The potential mechanisms for the connection between HGS and diabetes remain to be clarified. One of the possible mechanisms is that individuals with stronger muscle strength have increased insulin action and lower blood sugar, which may help reduce the risk of diabetes [11]. Muscle strength training has been shown to increase the protein content of glucose transporter (GLUT-4) and improve insulin resistance [9, 36]. Moreover, a variety of myokines (e.g., IL-6) were secreted by contractile skeletal muscle to regulate glucose metabolism [10, 37]. In addition, some studies have pointed out that HGS is closely related to metabolic profiles, markers, and prediabetes [15, 16, 37]. For example, muscle strength, reflected by HGS, is related to metabolic markers such as HbA1c, which is originally an auxiliary diagnostic indicator of diabetes [38].

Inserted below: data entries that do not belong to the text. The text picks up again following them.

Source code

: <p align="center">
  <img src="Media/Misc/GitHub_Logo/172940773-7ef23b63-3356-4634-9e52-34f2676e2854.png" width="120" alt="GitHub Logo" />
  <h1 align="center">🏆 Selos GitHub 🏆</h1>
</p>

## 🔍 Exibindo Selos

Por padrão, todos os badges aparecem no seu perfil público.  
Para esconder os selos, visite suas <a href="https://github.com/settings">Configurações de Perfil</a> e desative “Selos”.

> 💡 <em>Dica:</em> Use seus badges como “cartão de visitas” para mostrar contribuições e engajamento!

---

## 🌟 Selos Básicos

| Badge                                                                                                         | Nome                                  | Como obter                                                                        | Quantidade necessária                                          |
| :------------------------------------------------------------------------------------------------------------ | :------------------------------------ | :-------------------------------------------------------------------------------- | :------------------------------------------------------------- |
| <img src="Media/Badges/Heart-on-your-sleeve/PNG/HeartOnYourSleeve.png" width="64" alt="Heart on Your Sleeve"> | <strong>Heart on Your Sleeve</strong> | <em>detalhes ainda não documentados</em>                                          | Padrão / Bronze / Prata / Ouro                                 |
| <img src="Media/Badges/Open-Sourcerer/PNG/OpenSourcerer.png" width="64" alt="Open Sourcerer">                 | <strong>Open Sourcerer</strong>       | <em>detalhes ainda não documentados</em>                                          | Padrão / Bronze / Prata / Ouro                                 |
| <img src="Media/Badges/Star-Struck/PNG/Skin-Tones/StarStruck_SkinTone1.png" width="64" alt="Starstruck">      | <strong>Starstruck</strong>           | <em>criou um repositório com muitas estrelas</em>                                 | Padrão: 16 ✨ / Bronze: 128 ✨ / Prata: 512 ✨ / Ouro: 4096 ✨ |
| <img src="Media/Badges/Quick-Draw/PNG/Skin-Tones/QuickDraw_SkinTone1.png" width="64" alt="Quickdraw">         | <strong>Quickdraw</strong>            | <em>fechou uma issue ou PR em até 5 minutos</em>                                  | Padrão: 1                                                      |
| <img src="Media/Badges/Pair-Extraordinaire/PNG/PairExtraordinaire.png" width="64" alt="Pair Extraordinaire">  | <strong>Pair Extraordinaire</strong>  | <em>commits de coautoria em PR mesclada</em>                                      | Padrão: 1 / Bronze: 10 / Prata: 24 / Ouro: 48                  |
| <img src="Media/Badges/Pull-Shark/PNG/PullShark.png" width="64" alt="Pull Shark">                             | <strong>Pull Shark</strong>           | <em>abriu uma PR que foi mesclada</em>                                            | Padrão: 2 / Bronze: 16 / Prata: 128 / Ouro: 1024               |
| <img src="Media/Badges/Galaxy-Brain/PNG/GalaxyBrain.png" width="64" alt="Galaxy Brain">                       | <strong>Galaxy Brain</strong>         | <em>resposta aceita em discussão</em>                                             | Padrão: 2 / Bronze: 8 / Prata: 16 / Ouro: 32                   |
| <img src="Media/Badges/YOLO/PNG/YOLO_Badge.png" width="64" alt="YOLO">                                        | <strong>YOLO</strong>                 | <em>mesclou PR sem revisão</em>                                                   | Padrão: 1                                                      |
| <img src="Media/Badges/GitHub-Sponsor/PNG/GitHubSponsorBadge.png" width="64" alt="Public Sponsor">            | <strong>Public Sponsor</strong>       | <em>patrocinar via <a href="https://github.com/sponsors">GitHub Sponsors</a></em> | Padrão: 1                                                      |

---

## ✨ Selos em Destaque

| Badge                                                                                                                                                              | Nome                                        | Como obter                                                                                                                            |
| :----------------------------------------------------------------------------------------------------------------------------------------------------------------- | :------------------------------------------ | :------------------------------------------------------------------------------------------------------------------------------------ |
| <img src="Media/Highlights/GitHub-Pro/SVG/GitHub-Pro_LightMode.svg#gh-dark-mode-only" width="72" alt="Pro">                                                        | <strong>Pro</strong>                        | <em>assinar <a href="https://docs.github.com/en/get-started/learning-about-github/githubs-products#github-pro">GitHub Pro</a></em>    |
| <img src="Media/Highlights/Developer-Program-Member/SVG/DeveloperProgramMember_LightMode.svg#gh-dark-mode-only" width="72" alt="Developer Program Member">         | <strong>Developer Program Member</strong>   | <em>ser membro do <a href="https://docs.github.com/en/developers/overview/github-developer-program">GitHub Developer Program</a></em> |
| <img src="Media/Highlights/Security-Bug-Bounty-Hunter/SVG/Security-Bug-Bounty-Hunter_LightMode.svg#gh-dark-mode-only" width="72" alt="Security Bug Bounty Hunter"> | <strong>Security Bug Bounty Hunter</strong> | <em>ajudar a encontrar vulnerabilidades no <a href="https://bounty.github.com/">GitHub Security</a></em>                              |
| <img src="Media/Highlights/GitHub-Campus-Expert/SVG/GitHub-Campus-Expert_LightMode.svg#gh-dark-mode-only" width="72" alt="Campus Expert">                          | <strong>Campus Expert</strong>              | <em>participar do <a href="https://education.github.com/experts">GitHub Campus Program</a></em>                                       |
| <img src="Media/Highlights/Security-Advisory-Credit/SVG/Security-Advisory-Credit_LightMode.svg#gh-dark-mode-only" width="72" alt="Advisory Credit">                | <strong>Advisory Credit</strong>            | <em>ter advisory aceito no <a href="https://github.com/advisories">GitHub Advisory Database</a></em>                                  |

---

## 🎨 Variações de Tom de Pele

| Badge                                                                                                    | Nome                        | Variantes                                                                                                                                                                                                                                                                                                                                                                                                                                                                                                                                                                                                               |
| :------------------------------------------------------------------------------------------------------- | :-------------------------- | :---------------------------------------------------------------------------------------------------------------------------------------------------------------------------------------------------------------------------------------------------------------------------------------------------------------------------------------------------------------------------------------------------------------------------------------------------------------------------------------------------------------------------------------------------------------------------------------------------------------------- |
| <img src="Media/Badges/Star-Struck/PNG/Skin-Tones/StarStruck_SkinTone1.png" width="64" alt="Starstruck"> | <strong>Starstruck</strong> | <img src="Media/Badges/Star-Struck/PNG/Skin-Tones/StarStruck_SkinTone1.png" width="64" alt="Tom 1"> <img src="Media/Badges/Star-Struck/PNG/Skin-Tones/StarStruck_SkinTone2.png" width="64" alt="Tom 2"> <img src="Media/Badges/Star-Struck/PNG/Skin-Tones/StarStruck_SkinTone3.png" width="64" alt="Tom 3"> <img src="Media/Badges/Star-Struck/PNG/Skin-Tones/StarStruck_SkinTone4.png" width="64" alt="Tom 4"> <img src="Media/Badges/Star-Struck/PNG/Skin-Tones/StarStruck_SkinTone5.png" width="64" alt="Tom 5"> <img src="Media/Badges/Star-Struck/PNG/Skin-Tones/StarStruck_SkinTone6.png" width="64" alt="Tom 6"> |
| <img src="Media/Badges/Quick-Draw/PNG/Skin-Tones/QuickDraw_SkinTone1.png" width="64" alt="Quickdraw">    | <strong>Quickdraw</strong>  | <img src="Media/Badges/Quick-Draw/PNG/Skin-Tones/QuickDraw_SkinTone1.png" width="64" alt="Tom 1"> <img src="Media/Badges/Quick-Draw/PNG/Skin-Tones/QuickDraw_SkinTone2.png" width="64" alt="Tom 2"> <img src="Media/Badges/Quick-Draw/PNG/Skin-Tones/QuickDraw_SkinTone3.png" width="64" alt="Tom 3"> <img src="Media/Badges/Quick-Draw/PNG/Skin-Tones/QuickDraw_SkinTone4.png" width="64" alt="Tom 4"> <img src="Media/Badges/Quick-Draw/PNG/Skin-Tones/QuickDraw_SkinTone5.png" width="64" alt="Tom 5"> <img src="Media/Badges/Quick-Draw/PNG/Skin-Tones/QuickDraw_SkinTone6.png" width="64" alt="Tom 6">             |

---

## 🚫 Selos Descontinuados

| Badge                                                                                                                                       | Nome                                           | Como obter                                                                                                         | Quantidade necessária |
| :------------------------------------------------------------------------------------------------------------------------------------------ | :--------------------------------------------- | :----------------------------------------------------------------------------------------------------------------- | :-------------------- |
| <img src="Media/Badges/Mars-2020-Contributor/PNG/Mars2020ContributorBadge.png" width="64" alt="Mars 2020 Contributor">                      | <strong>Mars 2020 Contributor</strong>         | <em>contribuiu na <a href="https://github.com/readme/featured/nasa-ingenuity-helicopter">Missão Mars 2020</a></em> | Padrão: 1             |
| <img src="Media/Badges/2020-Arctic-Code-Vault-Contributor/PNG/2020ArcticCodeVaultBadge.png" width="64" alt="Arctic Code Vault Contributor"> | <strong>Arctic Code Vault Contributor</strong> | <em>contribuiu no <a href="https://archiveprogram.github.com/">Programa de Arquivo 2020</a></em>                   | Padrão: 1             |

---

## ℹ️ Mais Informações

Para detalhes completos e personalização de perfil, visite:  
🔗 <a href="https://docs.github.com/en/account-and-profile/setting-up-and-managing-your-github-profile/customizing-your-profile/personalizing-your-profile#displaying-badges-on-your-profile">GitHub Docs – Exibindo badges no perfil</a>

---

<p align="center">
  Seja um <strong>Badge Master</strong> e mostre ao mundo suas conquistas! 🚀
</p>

This study used a large-scale population cohort to investigate the association between HGS and the risk of diabetes. To the best of our knowledge, this study is the first to compare the predictive values of different HGS expressions on future diabetes. However, some limitations in this study are worth noting. First, the definition of chronic diseases uses self-reported information. However, a report involving 26,162 patients verified the coherence between self-reported and actual medical information [39]. Second, since the hematology information of the participants was not available, the diagnosis of diabetes was limited to the self-reported history of diabetes and medication information, which might underestimate the new-onset diabetes cases. Nevertheless, the self-reported doctor’s diagnosis of diabetes has been proven to be reasonably effective [40]. Third, some individuals were excluded due to incomplete information on baseline HGS or diabetes, which may introduce potential bias and limit the generalisability of our findings to some extent. Finally, when the accurate onset time of some diabetes patients was unavailable, we approximated the onset time using the midpoint time. Although this method has been adopted by many studies [41, 42], the accuracy of the onset time could not be fully guaranteed and the measurement error might be introduced.

Conclusions

Among middle-aged and older people in Europe, there was a significant negative correlation between HGS and the risk of new-onset diabetes. In addition, the results suggest that relative HGS exhibited a slightly higher predictive ability on future diabetes than dominant HGS, and further researches are needed to explore the clinical significance of this modest difference. Our findings highlight that screening lower HGS in people aged 50 years or older may be worthwhile for diabetes prevention.